__EXERCISE PROMPT__:
Go through the entries below and copy each line containing the word "qquad".

Records excerpted from a collection:
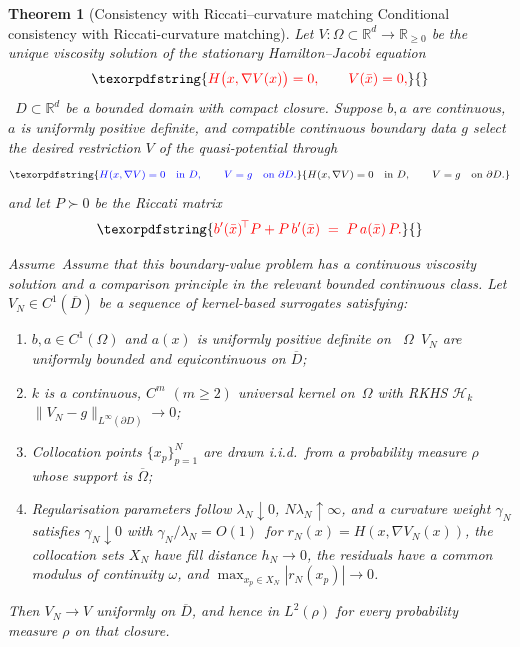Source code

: \documentclass[11pt]{article}
\theoremstyle{plain}      %
\newtheorem{theorem}{Theorem}[section]     %
\theoremstyle{definition} %
\providecommand{\DIFaddtex}[1]{{\protect\color{blue}#1}} %
\providecommand{\DIFdeltex}[1]{{\protect\color{red}#1}} %
\providecommand{\DIFaddbegin}{} %
\providecommand{\DIFaddend}{} %
\providecommand{\DIFdelbegin}{} %
\providecommand{\DIFdelend}{} %
\providecommand{\DIFadd}[1]{\texorpdfstring{\DIFaddtex{#1}}{#1}} %
\providecommand{\DIFdel}[1]{\texorpdfstring{\DIFdeltex{#1}}{}} %
\newcommand{\DIFscaledelfig}{1.0}
\newlength{\DIFdelgraphicswidth} %
\newlength{\DIFdelgraphicsheight} %
\newcommand{\DIFaddincludegraphics}[2][]{{\color{blue}\fbox{\DIFOincludegraphics[#1]{#2}}}} %
\newcommand{\DIFdelincludegraphics}[2][]{%
\sbox{\DIFdelgraphicsbox}{\DIFOincludegraphics[#1]{#2}}%
\settoboxwidth{\DIFdelgraphicswidth}{\DIFdelgraphicsbox} %
\settoboxtotalheight{\DIFdelgraphicsheight}{\DIFdelgraphicsbox} %
\scalebox{\DIFscaledelfig}{%
\parbox[b]{\DIFdelgraphicswidth}{\usebox{\DIFdelgraphicsbox}\\[-\baselineskip] \rule{\DIFdelgraphicswidth}{0em}}\llap{\resizebox{\DIFdelgraphicswidth}{\DIFdelgraphicsheight}{%
\setlength{\unitlength}{\DIFdelgraphicswidth}%
\begin{picture}(1,1)%
\thicklines\linethickness{2pt} %
{\color[rgb]{1,0,0}\put(0,0){\framebox(1,1){}}}%
{\color[rgb]{1,0,0}\put(0,0){\line( 1,1){1}}}%
{\color[rgb]{1,0,0}\put(0,1){\line(1,-1){1}}}%
\end{picture}%
}\hspace*{3pt}}} %
} %
\DeclareRobustCommand{\DIFaddbegin}{\DIFOaddbegin \let\includegraphics\DIFaddincludegraphics} %
\DeclareRobustCommand{\DIFaddend}{\DIFOaddend \let\includegraphics\DIFOincludegraphics} %
\DeclareRobustCommand{\DIFdelbegin}{\DIFOdelbegin \let\includegraphics\DIFdelincludegraphics} %
\DeclareRobustCommand{\DIFdelend}{\DIFOaddend \let\includegraphics\DIFOincludegraphics} %
\begin{document}
\DIFdelbegin %
\DIFdelend \DIFaddbegin \begin{theorem}[\DIFdel{Consistency with Riccati--curvature matching} \DIFadd{Conditional consistency with Riccati-curvature matching}]\DIFaddend \label{thm:consistency-curvature}
Let \DIFdelbegin \DIFdel{$V:\Omega\subset\mathbb R^{d}\to\mathbb R_{\ge0}$ be the unique viscosity solution of the stationary Hamilton--Jacobi equation
}\[
  \DIFdel{H\bigl(x,\nabla V(x)\bigr)=0,\qquad V(\bar x)=0,
}\]%
\DIFdelend\ \DIFaddbegin \DIFadd{$D\subset\mathbb R^d$ be a bounded domain with compact closure. Suppose $b,a$ are continuous, $a$ is uniformly positive definite, and compatible continuous boundary data $g$ select the desired restriction $V$ of the quasi-potential through
}\[
\DIFadd{H(x,\nabla V)=0\quad\text{in }D,\qquad V=g\quad\text{on }\partial D.
}\]\DIFaddend 
\DIFdelbegin \DIFdel{and let $P\succ0$ be the Riccati matrix
}\[
  \DIFdel{b'(\bar x)^{\!\top}P + P\,b'(\bar x) \;=\; P\,a(\bar x)\,P.
}\]%

\DIFdel{Assume}\DIFdelend\ \DIFaddbegin \DIFadd{Assume that this boundary-value problem has a continuous viscosity solution and a comparison principle in the relevant bounded continuous class. Let $V_N\in C^1(\overline D)$ be a sequence of kernel-based surrogates satisfying}\DIFaddend :
\begin{enumerate}
\item \DIFdelbegin %
\DIFdel{$b,a\in C^{1}(\Omega)$ and $a(x)$ is uniformly positive definite on ~$\Omega$}\DIFdelend\ \DIFaddbegin \DIFadd{$V_N$ are uniformly bounded and equicontinuous on $\overline D$}\DIFaddend ;
\item \DIFdelbegin %
\DIFdel{$k$ is a continuous, $C^{m}$ $(m\!\ge2)$ \emph{universal} kernel on~$\Omega$ with RKHS $\mathcal H_{k}$}\DIFdelend\ \DIFaddbegin \DIFadd{$\|V_N-g\|_{L^\infty(\partial D)}\to0$}\DIFaddend ;
\item \DIFdelbegin %
\DIFdel{Collocation points $\{x_{p}\}_{p=1}^{N}$ are drawn i.i.d.\ from a probability measure $\rho$ whose support is $\overline\Omega$;
  }%
\item%
\DIFdel{Regularisation parameters follow
        $\lambda_{N}\!\downarrow\!0$, $N\lambda_{N}\!\uparrow\!\infty$, and a curvature weight $\gamma_{N}$ satisfies
        $\gamma_{N}\!\downarrow\!0$ with $\gamma_{N}/\lambda_{N}=O(1)$}\DIFdelend\ \DIFaddbegin \DIFadd{for $r_N(x)=H(x,\nabla V_N(x))$, the collocation sets $X_N$ have fill distance $h_N\to0$, the residuals have a common modulus of continuity $\omega$, and $\max_{x_p\in X_N}|r_N(x_p)|\to0$}\DIFaddend .
\end{enumerate}
\DIFaddbegin \DIFadd{Then $V_N\to V$ uniformly on $\overline D$, and hence in $L^2(\rho)$ for every probability measure $\rho$ on that closure.
}\DIFaddend 


\end{theorem}
\end{document}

__TASK RESULT__:
  \DIFdel{H\bigl(x,\nabla V(x)\bigr)=0,\qquad V(\bar x)=0,
\DIFadd{H(x,\nabla V)=0\quad\text{in }D,\qquad V=g\quad\text{on }\partial D.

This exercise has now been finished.